Use a dual port, dual clock fifo in the FPGA. The output of the fifo should run at the pixel clock. On the internal system clock use the 'Almost Full' flag to decide how to transfer data. This method can have syncing issues as you need to pass the horizontal alignment into the buffer and fill the buffer with exact pixel counts per line.
My working method is a dual port ram, which has a multiple of 2048 x (X lines of cache) x 24 bits. On the output clock side, running at the pixel clock, with my horizontal raster line generator and address counter reset to the beginning of active video, on the output of that dual port ram I feed the data into my HDMI out and for the MSB on the dual port ram, I place a 2 bit counter which increments on the HS out only during an active video region and it resets on VS. This means, if the output mode is 1920, in that cache ram, I will waste 2048-1920=128 pixels. In lower resolution modes, less of this buffer will be used. On the system clock side, all I monitor is an asynchronous VS from the output and the 2 bit counter on the output to tell where my vertical position is in my 4 line output buffer. In other words, right after a VS out before new active video, I begin to fill my 4 line video out dual port cache ram. As it's 2 bit output counter increases, I know I have free new lines to fill. This means I have a video raster generator on the output clock and only 3 asynchronous signals are going back to the system core clock, VSout and a 2 bit vertical buffer position. (This makes making any core DDR video system ram, or scan rate converters a breeze when paging a fill line of DDR ram in at a time making the fastest possible burst leaving blank DDR cycles for other uses)

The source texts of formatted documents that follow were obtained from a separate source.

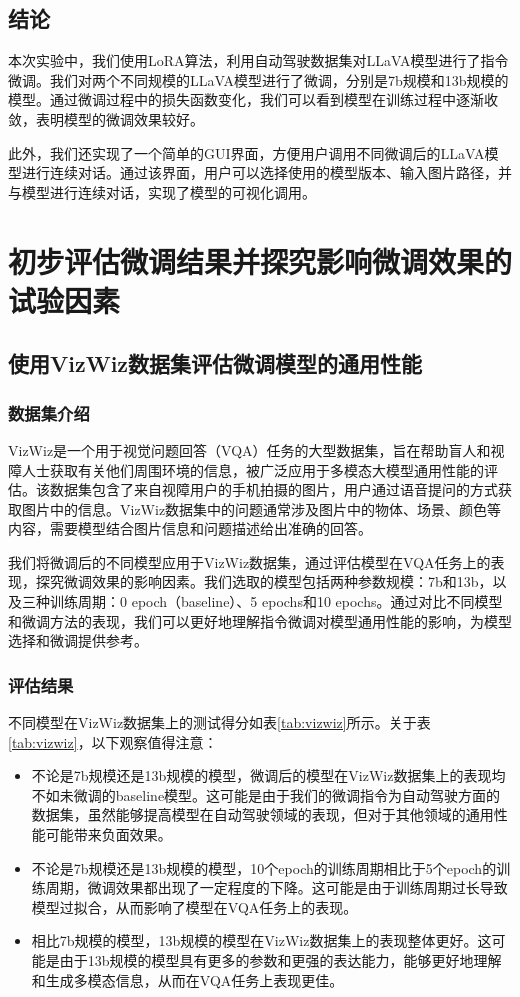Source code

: \documentclass[
    linespread = 1.25
]{ctexart}
\begin{document}
\subsection{结论}

本次实验中，我们使用LoRA算法，利用自动驾驶数据集对LLaVA模型进行了指令微调。我们对两个不同规模的LLaVA模型进行了微调，分别是7b规模和13b规模的模型。通过微调过程中的损失函数变化，我们可以看到模型在训练过程中逐渐收敛，表明模型的微调效果较好。

此外，我们还实现了一个简单的GUI界面，方便用户调用不同微调后的LLaVA模型进行连续对话。通过该界面，用户可以选择使用的模型版本、输入图片路径，并与模型进行连续对话，实现了模型的可视化调用。

\section{初步评估微调结果并探究影响微调效果的试验因素}
\subsection{使用VizWiz数据集评估微调模型的通用性能}

\subsubsection{数据集介绍}

VizWiz是一个用于视觉问题回答（VQA）任务的大型数据集\cite{gurari2018vizwizgrandchallengeanswering}，旨在帮助盲人和视障人士获取有关他们周围环境的信息，被广泛应用于多模态大模型通用性能的评估。该数据集包含了来自视障用户的手机拍摄的图片，用户通过语音提问的方式获取图片中的信息。VizWiz数据集中的问题通常涉及图片中的物体、场景、颜色等内容，需要模型结合图片信息和问题描述给出准确的回答。

我们将微调后的不同模型应用于VizWiz数据集，通过评估模型在VQA任务上的表现，探究微调效果的影响因素。我们选取的模型包括两种参数规模：7b和13b，以及三种训练周期：0 epoch（baseline）、5 epochs和10 epochs。通过对比不同模型和微调方法的表现，我们可以更好地理解指令微调对模型通用性能的影响，为模型选择和微调提供参考。

\subsubsection{评估结果}

不同模型在VizWiz数据集上的测试得分如表\ref{tab:vizwiz}所示。关于表\ref{tab:vizwiz}，以下观察值得注意：
\begin{itemize}
  \item 不论是7b规模还是13b规模的模型，微调后的模型在VizWiz数据集上的表现均不如未微调的baseline模型。这可能是由于我们的微调指令为自动驾驶方面的数据集，虽然能够提高模型在自动驾驶领域的表现，但对于其他领域的通用性能可能带来负面效果。
  \item 不论是7b规模还是13b规模的模型，10个epoch的训练周期相比于5个epoch的训练周期，微调效果都出现了一定程度的下降。这可能是由于训练周期过长导致模型过拟合，从而影响了模型在VQA任务上的表现。
  \item 相比7b规模的模型，13b规模的模型在VizWiz数据集上的表现整体更好。这可能是由于13b规模的模型具有更多的参数和更强的表达能力，能够更好地理解和生成多模态信息，从而在VQA任务上表现更佳。
\end{itemize}
\end{document}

Yes there are more advanced methods to do this, but with the scope of you project time, choose this extra simple method to fill a clean line by line video out, and the exact reverse for a video in buffer.
The rules get simpler and change for real time processing where the output image format matches the input image format where you enhance video on the fly. But going that way, you will not be able to cache an image in DDR Memory and play back a full screen buffer. You will also need to sync copy in and out syncs with and appropriate delay of clocks or line to do this.